Extracted records:
· · ·
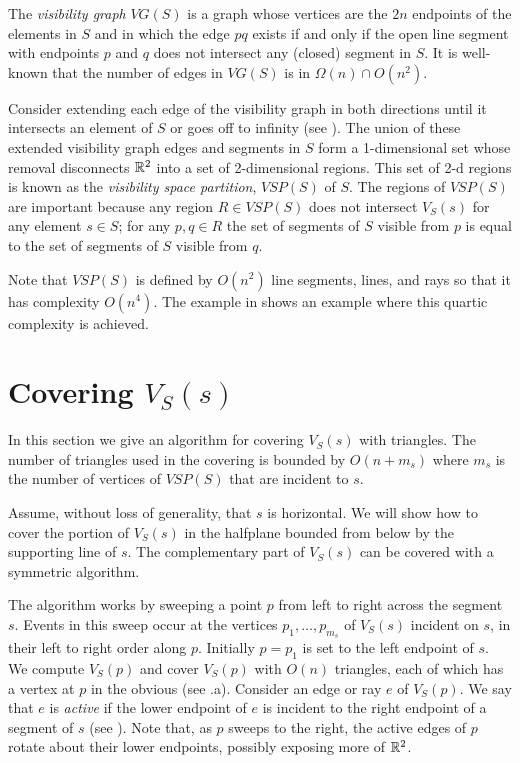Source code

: \documentclass{patmorin}
\newcommand{\VG}{\mathit{VG}}
\newcommand{\VSP}{\mathit{VSP}}
\begin{document}
The \emph{visibility graph} $\VG(S)$ is a graph whose vertices are the $2n$
endpoints of the elements in $S$ and in which the edge $pq$ exists if and
only if the open line segment with endpoints $p$ and $q$ does not intersect
any (closed) segment in $S$.  It is well-known that the number of edges in
$\VG(S)$ is in $\Omega(n)\cap O(n^2)$.

Consider extending each edge of the visibility graph in both directions
until it intersects an element of $S$ or goes off to infinity (see
). The union of these extended visibility graph edges and
segments in $S$ form a 1-dimensional set whose removal disconnects $\mathbb{R}^2$
into a set of 2-dimensional regions.  This set of 2-d regions is known as
the \emph{visibility space partition}, $\VSP(S)$ of $S$.  The regions of
$\VSP(S)$ are important because any region $R\in\VSP(S)$ does not intersect
$V_S(s)$ for any element $s\in S$;  for any $p,q\in R$ the set of segments
of $S$ visible from $p$ is equal to the set of segments of $S$ visible from
$q$.  

Note that $\VSP(S)$ is defined by $O(n^2)$ line segments, lines, and rays
so that it has complexity $O(n^4)$.  The example in  shows
an example where this quartic complexity is achieved.

\section{Covering $V_S(s)$}

In this section we give an algorithm for covering $V_S(s)$ with triangles.
The number of triangles used in the covering is bounded by $O(n+m_s)$ where
$m_s$ is the number of vertices of $\VSP(S)$ that are incident to $s$.

Assume, without loss of generality, that $s$ is horizontal.  We will show
how to cover the portion of $V_S(s)$ in the halfplane bounded from below by
the supporting line of $s$.  The complementary part of $V_S(s)$ can be
covered with a symmetric algorithm.

The algorithm works by sweeping a point $p$ from left to right across the
segment $s$.  Events in this sweep occur at the vertices
$p_1,\ldots,p_{m_s}$ of $V_S(s)$
incident on $s$, in their left to right order along $p$.  Initially $p=p_1$ is set to the left endpoint of $s$.  We
compute $V_S(p)$ and cover $V_S(p)$ with $O(n)$ triangles, each of which
has a vertex at $p$ in the obvious (see .a).  Consider an edge or
ray $e$ of $V_S(p)$.  We say that $e$ is \emph{active} if the lower
endpoint of $e$ is incident to the right endpoint of a segment of $s$ (see
).  Note that, as $p$ sweeps to the right, the active edges of
$p$ rotate about their lower endpoints, possibly exposing more of $\mathbb{R}^2$.
\end{document}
· · ·
What to do: Taking the lines above, repeat exactly those from the line that contains "only if the" through the line that contains "R$ the set of segments", and both of those lines as well. Include nothing else.

Task output:
only if the open line segment with endpoints $p$ and $q$ does not intersect
any (closed) segment in $S$.  It is well-known that the number of edges in
$\VG(S)$ is in $\Omega(n)\cap O(n^2)$.

Consider extending each edge of the visibility graph in both directions
until it intersects an element of $S$ or goes off to infinity (see
). The union of these extended visibility graph edges and
segments in $S$ form a 1-dimensional set whose removal disconnects $\mathbb{R}^2$
into a set of 2-dimensional regions.  This set of 2-d regions is known as
the \emph{visibility space partition}, $\VSP(S)$ of $S$.  The regions of
$\VSP(S)$ are important because any region $R\in\VSP(S)$ does not intersect
$V_S(s)$ for any element $s\in S$;  for any $p,q\in R$ the set of segments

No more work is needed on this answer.